O que o senhor pensa sobre a necessidade de dotar o MPC brasileiro de plena autonomia?

Sergio Paulo: Considero que não há como garantir a independência funcional dos membros do Ministério Público de Contas, com o alcance estabelecido na Constituição da República, apenas a partir do reconhecimento de um regime jurídico subjetivo próprio dos promotores e procuradores do Parquet Geral. Sem a existência de garantias objetivas, nomeadamente ligadas à autonomia administrativa e financeira, não há como ser materializado o desiderato constitucional relativo ao Ministério Público, incluindo-se aí o Ministério Público de Contas.

Qual sua expectativa em relação ao Congresso Nacional em promover mudanças no sistema de controle externo? Quais seriam as principais?

Sergio Paulo: Penso que a revisão da forma de composição dos tribunais de contas, com maior representação das carreiras técnicas no corpo deliberativo (procuradores do Ministério Público de Contas, conselheiros substitutos e auditores do tribunal), tal como é a ideia da PEC 329, é uma medida muito importante, necessária. Mas creio que não seja suficiente. É preciso ir além disso. É preciso repensar o sistema tribunal de contas estruturalmente, voltando-se para seu funcionamento e eficiência, e não apenas a partir da forma de composição plenária. A autonomia do Ministério Público de Contas, o estabelecimento de normas gerais para o processo de contas, a garantia normativa da autonomia funcional dos auditores do tribunal e a previsão de novas competências que assegurem uma maior eficiência e efetividade da jurisdição de contas são algumas questões que, em meu entendimento, precisam ser, com a maior brevidade, mais refletidas e aprofundadas. Todas essas medidas, porém, dependem da atuação do Congresso Nacional, haja vista a importância do delineamento de um modelo nacional à semelhança do que ocorre em relação ao Judiciário e ao Ministério Público.
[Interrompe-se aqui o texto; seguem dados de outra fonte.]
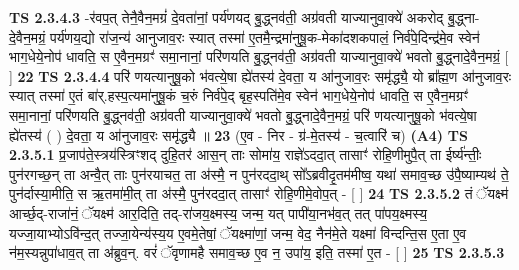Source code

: \documentclass[17pt]{extarticle}
\begin{document}
                                \textbf{ TS 2.3.4.3} \newline
                  -र॑वप॒त् तेनै॒वैन॒मग्रं॑ दे॒वता॑नां॒ पर्य॑णयद् बु॒द्ध्नव॑ती॒ अग्र॑वती याज्यानुवा॒क्ये॑ अकरोद् बु॒द्ध्ना-दे॒वैन॒मग्रं॒ पर्य॑णय॒द्यो रा॑ज॒न्य॑ आनुजाव॒रः स्यात् तस्मा॑ ए॒तमै॒न्द्रमा॑नुषू॒क-मेका॑दशकपालं॒ निर्व॑पे॒दिन्द्र॑मे॒व स्वेन॑ भाग॒धेये॒नोप॑ धावति॒ स ए॒वैन॒मग्रꣳ॑ समा॒नानां॒ परि॑णयति बु॒द्ध्नव॑ती॒ अग्र॑वती याज्यानुवा॒क्ये॑ भवतो बु॒द्ध्नादे॒वैन॒मग्रं॒ [  ] \textbf{  22} \newline
                  \newline
                                \textbf{ TS 2.3.4.4} \newline
                  परि॑ णयत्यानुषू॒को भ॑वत्ये॒षा ह्ये॑तस्य॑ दे॒वता॒ य आ॑नुजाव॒रः समृ॑द्ध्यै॒ यो ब्रा᳚ह्म॒ण आ॑नुजाव॒रः स्यात् तस्मा॑ ए॒तं बा॑र्.हस्प॒त्यमा॑नुषू॒कं च॒रुं निर्व॑पे॒द् बृह॒स्पति॑मे॒व स्वेन॑ भाग॒धेये॒नोप॑ धावति॒ स ए॒वैन॒मग्रꣳ॑ समा॒नानां॒ परि॑णयति बु॒द्ध्नव॑ती॒ अग्र॑वती याज्यानुवा॒क्ये॑ भवतो बु॒द्ध्नादे॒वैन॒मग्रं॒ परि॑ णयत्यानुषू॒को भ॑वत्ये॒षा ह्ये॑तस्य॑ ( ) दे॒वता॒ य आ॑नुजाव॒रः समृ॑द्ध्यै ॥ \textbf{  23} \newline
                  \newline
                      (ए॒व - निर - ग्र॑-मे॒तस्य॑ - च॒त्वारि॑ च)  \textbf{(A4)} \newline \newline
                                        \textbf{ TS 2.3.5.1} \newline
                  प्र॒जाप॑ते॒स्त्रय॑स्त्रिꣳशद् दुहि॒तर॑ आस॒न् ताः सोमा॑य॒ राज्ञे॑ऽददा॒त् तासाꣳ॑ रोहि॒णीमुपै॒त् ता ईर्ष्य॑न्तीः॒ पुन॑रगच्छ॒न् ता अन्वै॒त् ताः पुन॑रयाचत॒ ता अ॑स्मै॒ न पुन॑रददा॒थ् सो᳚ऽब्रवीदृ॒तम॑मीष्व॒ यथा॑ समाव॒च्छ उ॑पै॒ष्याम्यथ॑ ते॒ पुन॑र्दास्या॒मीति॒ स ऋ॒तमा॑मी॒त् ता अ॑स्मै॒ पुन॑रददा॒त् तासाꣳ॑ रोहि॒णीमे॒वोप॒त् - [  ] \textbf{  24} \newline
                  \newline
                                \textbf{ TS 2.3.5.2} \newline
                  तं ॅयक्ष्म॑ आर्च्छ॒द्-राजा॑नं॒ ॅयक्ष्म॑ आर॒दिति॒ तद्-रा॑जय॒क्ष्मस्य॒ जन्म॒ यत् पापी॑या॒नभ॑व॒त् तत् पा॑पय॒क्ष्मस्य॒ यज्जा॒याभ्योऽवि॑न्द॒त् तज्जा॒येन्य॑स्य॒य ए॒वमे॒तेषां॒ ॅयक्ष्मा॑णां॒ जन्म॒ वेद॒ नैन॑मे॒ते यक्ष्मा॑ विन्दन्ति॒स ए॒ता ए॒व न॑म॒स्यन्नुपा॑धाव॒त् ता अ॑ब्रुव॒न्. वरं॑ ॅवृणामहै समाव॒च्छ ए॒व न॒ उपा॑य॒ इति॒ तस्मा॑ ए॒त - [  ] \textbf{  25} \newline
                  \newline
                                \textbf{ TS 2.3.5.3} \newline
\end{document}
Para finalizar, o senhor é otimista para com o futuro do estado do RJ, do MP de Contas e do Tribunal de Contas estadual?

Sergio Paulo: No atual cenário, que pode ser chamado de crise, de crise fiscal, de ruína financeira do estado, para alguns (em inovação circunstancial e conveniente), até de calamidade pública financeira, assegurar a qualidade do gasto público e concretizar um controle eficaz e eficiente sobre a atuação dos servidores públicos e agentes políticos na gestão dos recursos públicos mostra-se como pressuposto necessário para afastar os ciclos viciosos – de deficiência técnica, de má-gestão, de falta de governança e de corrupção – que realimentam a própria crise. Uma crise que não é somente financeira, mas também social e moral. O Ministério Público e o Tribunal de Contas, especialmente no cenário delineado, têm o dever de contribuir com sua atuação técnica e independente. Mas não podem, contudo, contentar-se com a mera aferição, quase cartesiana, da conformidade legal dos atos de gestão e de realização da despesa pública por parte daqueles que têm acesso aos bens, dinheiros e valores públicos. Devem, tanto o Ministério Público como o Tribunal de Contas, prestar sua contribuição para reverter uma trajetória de insustentabilidade financeira e de sacrifício dos direitos sociais, a qual penaliza sobretudo os excluídos, os mais pobres, que são os que mais precisam de uma aplicação eficiente dos recursos públicos. Além de sacrificar o presente, essa trajetória compromete nossos deveres para com as futuras gerações. Essa mudança exige dos atores envolvidos no controle externo a consciência de que todos, como servidores públicos que somos, estamos continuamente a prestar contas ao verdadeiro destinatário dos recursos públicos, a verdadeira autoridade: o povo do Estado do Rio de Janeiro. Devemos, cada um no âmbito de nossas atribuições constitucionais e legais, empenhar todos os esforços para assegurar que cada centavo do dinheiro público chegue, sob a forma de serviços públicos eficientemente prestados, aos cidadãos do Estado do Rio de Janeiro, sem perdas, sem desvios, sem malversações. Embora o cenário seja desolador, confio nas instituições, mas sobretudo na força do povo do Estado do Rio de Janeiro que, ao longo de sua história, tem dado constantes demonstrações de sua incansável capacidade de superar obstáculos e condições adversas para se erguer e se reconstruir.